Checkers QuickStart Guide

About this QuickStart Guide

This QuickStart guide gives a brief overview of the WestGrid Checkers facility, highlighting some of the features that distinguish it from other WestGrid resources. It is intended to be read by new WestGrid account holders and by current users considering whether to move to the Checkers system. For more detailed information about the Checkers hardware and performance characteristics, available software, usage policies and how to log in and run jobs, follow the links given below.

Introduction

Checkers is an SGI Altix XE320-based cluster with 1280 cores connected with Infiniband, running the Scientific Linux operating system.

Hardware

Processors

The Checkers facility is comprised of a login node, storage server and 160 compute nodes providing 1280 processor cores for computations. Each 8-core compute node has 2 sockets, each containing an Intel Xeon L5420 quad-core processor, running at 2.5 GHz.  Each compute node has 16 GB of memory (DDR2 RAM) that can be shared among the 8 cores on that node.

Interconnect

The compute nodes are connected with double data rate (DDR) infiniband (providing an aggregate 20 Gb/s) with 2 to 1 blocking, using a 288-port Voltaire Grid Director ISR 2012 switch.

Storage

Storage is provided by an SGI IS10k storage array, consisting of 100 one-TB SATA drives configured as RAID 6 ( 8+2 dual parity).  This gives about 80 TB of usable space.  The storage is managed by an 8-core SGI Altix 450 NFS server.

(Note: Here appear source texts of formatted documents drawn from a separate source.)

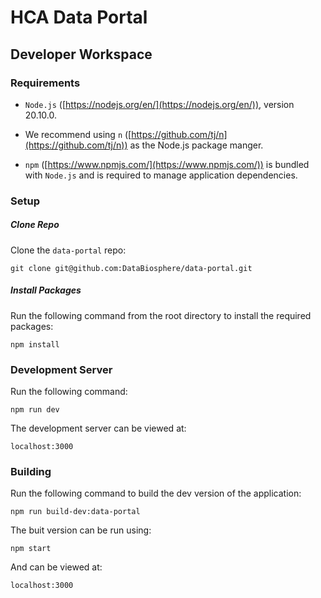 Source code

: # HCA Data Portal

## Developer Workspace

### Requirements

* `Node.js` ([https://nodejs.org/en/](https://nodejs.org/en/)), version 20.10.0. 

* We recommend using `n` ([https://github.com/tj/n](https://github.com/tj/n)) as the Node.js package manger. 

* `npm` ([https://www.npmjs.com/](https://www.npmjs.com/)) is bundled with `Node.js` and is required to manage application dependencies.


### Setup

##### Clone Repo

Clone the `data-portal` repo:

`git clone git@github.com:DataBiosphere/data-portal.git`

##### Install Packages

Run the following command from the root directory to install the required packages: 

`npm install`

### Development Server

Run the following command:

`npm run dev`

The development server can be viewed at:

`localhost:3000`

### Building 

Run the following command to build the dev version of the application:

`npm run build-dev:data-portal`

The buit version can be run using:

`npm start`

And can be viewed at:

`localhost:3000`
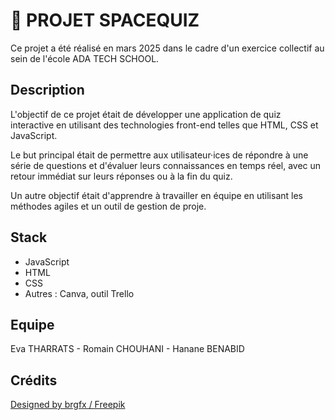 # 🚀 PROJET SPACEQUIZ

Ce projet a été réalisé en mars 2025 dans le cadre d'un exercice collectif au sein de l'école ADA TECH SCHOOL.

## Description

L'objectif de ce projet était de développer une application de quiz interactive en utilisant des technologies front-end telles que HTML, CSS et JavaScript.

Le but principal était de permettre aux utilisateur·ices de répondre à une série de questions et d'évaluer leurs connaissances en temps réel, avec un retour immédiat sur leurs réponses ou à la fin du quiz.

Un autre objectif était d'apprendre à travailler en équipe en utilisant les méthodes agiles et un outil de gestion de proje.


## Stack

- JavaScript
- HTML
- CSS
- Autres : Canva, outil Trello


## Equipe

Eva THARRATS -
Romain CHOUHANI -
Hanane BENABID

## Crédits
<a href="http://www.freepik.com">Designed by brgfx / Freepik</a>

There are also two 250GB SATA 7200 RPM drives per node for local storage.  Just under 400 GB is available to users as /scratch on each compute node.

Software

A list of the installed software on Checkers is not yet available. Please write to support@westgrid.ca if there is software that you would like installed.

Using Checkers

To log in to Checkers, connect to checkers.westgrid.ca using an ssh (secure shell) client. For more information about connecting and setting up your environment, see the QuickStart Guide for New Users.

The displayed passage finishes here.